Brief
Each entry, in full: reproduce it exactly.

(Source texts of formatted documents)
== == ==
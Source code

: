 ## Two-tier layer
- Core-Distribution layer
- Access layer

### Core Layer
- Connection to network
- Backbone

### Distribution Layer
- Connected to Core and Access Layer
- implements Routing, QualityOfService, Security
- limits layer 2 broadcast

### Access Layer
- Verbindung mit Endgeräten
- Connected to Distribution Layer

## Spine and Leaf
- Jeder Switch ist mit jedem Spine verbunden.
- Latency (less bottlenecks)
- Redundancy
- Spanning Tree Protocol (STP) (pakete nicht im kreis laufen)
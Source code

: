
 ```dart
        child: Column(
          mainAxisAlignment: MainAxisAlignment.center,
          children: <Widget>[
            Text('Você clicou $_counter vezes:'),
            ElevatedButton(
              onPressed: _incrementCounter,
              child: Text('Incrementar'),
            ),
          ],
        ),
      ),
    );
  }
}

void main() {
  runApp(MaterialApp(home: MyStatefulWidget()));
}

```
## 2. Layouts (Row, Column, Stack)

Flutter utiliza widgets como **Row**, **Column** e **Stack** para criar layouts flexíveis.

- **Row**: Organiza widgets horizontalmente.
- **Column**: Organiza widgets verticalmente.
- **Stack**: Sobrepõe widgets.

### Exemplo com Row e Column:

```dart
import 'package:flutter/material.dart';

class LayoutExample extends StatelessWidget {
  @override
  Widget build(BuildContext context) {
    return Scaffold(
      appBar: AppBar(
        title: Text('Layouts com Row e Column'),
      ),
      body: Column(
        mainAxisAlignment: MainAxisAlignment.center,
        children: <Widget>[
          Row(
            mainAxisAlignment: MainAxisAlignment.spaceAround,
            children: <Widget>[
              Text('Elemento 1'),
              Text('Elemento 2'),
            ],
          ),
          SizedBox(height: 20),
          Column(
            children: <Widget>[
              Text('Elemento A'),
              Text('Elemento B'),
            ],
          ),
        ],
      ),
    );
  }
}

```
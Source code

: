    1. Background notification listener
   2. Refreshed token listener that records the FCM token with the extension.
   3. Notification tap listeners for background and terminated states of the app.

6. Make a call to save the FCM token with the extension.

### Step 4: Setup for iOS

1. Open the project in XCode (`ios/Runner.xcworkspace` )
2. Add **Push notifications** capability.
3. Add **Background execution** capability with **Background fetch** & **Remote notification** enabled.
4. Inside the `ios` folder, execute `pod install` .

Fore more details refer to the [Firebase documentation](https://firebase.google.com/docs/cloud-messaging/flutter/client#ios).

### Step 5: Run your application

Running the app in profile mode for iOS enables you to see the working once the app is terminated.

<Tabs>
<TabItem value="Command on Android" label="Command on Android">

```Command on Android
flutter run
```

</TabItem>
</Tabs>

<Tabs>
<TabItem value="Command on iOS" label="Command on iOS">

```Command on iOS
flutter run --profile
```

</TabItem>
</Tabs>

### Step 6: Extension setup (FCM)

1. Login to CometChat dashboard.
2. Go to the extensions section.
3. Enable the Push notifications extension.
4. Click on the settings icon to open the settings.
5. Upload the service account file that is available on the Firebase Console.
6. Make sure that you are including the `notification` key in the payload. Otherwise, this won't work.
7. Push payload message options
== == ==
Task solution
Source code

: ## Two-tier layer
- Core-Distribution layer
- Access layer

### Core Layer
- Connection to network
- Backbone

### Distribution Layer
- Connected to Core and Access Layer
- implements Routing, QualityOfService, Security
- limits layer 2 broadcast

### Access Layer
- Verbindung mit Endgeräten
- Connected to Distribution Layer

## Spine and Leaf
- Jeder Switch ist mit jedem Spine verbunden.
- Latency (less bottlenecks)
- Redundancy
- Spanning Tree Protocol (STP) (pakete nicht im kreis laufen)
Source code

:
 ```dart
        child: Column(
          mainAxisAlignment: MainAxisAlignment.center,
          children: <Widget>[
            Text('Você clicou $_counter vezes:'),
            ElevatedButton(
              onPressed: _incrementCounter,
              child: Text('Incrementar'),
            ),
          ],
        ),
      ),
    );
  }
}

void main() {
  runApp(MaterialApp(home: MyStatefulWidget()));
}

```
## 2. Layouts (Row, Column, Stack)

Flutter utiliza widgets como **Row**, **Column** e **Stack** para criar layouts flexíveis.

- **Row**: Organiza widgets horizontalmente.
- **Column**: Organiza widgets verticalmente.
- **Stack**: Sobrepõe widgets.

### Exemplo com Row e Column:

```dart
import 'package:flutter/material.dart';

class LayoutExample extends StatelessWidget {
  @override
  Widget build(BuildContext context) {
    return Scaffold(
      appBar: AppBar(
        title: Text('Layouts com Row e Column'),
      ),
      body: Column(
        mainAxisAlignment: MainAxisAlignment.center,
        children: <Widget>[
          Row(
            mainAxisAlignment: MainAxisAlignment.spaceAround,
            children: <Widget>[
              Text('Elemento 1'),
              Text('Elemento 2'),
            ],
          ),
          SizedBox(height: 20),
          Column(
            children: <Widget>[
              Text('Elemento A'),
              Text('Elemento B'),
            ],
          ),
        ],
      ),
    );
  }
}

```
Source code

:    1. Background notification listener
   2. Refreshed token listener that records the FCM token with the extension.
   3. Notification tap listeners for background and terminated states of the app.

6. Make a call to save the FCM token with the extension.

### Step 4: Setup for iOS

1. Open the project in XCode (`ios/Runner.xcworkspace` )
2. Add **Push notifications** capability.
3. Add **Background execution** capability with **Background fetch** & **Remote notification** enabled.
4. Inside the `ios` folder, execute `pod install` .

Fore more details refer to the [Firebase documentation](https://firebase.google.com/docs/cloud-messaging/flutter/client#ios).

### Step 5: Run your application

Running the app in profile mode for iOS enables you to see the working once the app is terminated.

<Tabs>
<TabItem value="Command on Android" label="Command on Android">

```Command on Android
flutter run
```

</TabItem>
</Tabs>

<Tabs>
<TabItem value="Command on iOS" label="Command on iOS">

```Command on iOS
flutter run --profile
```

</TabItem>
</Tabs>

### Step 6: Extension setup (FCM)

1. Login to CometChat dashboard.
2. Go to the extensions section.
3. Enable the Push notifications extension.
4. Click on the settings icon to open the settings.
5. Upload the service account file that is available on the Firebase Console.
6. Make sure that you are including the `notification` key in the payload. Otherwise, this won't work.
7. Push payload message options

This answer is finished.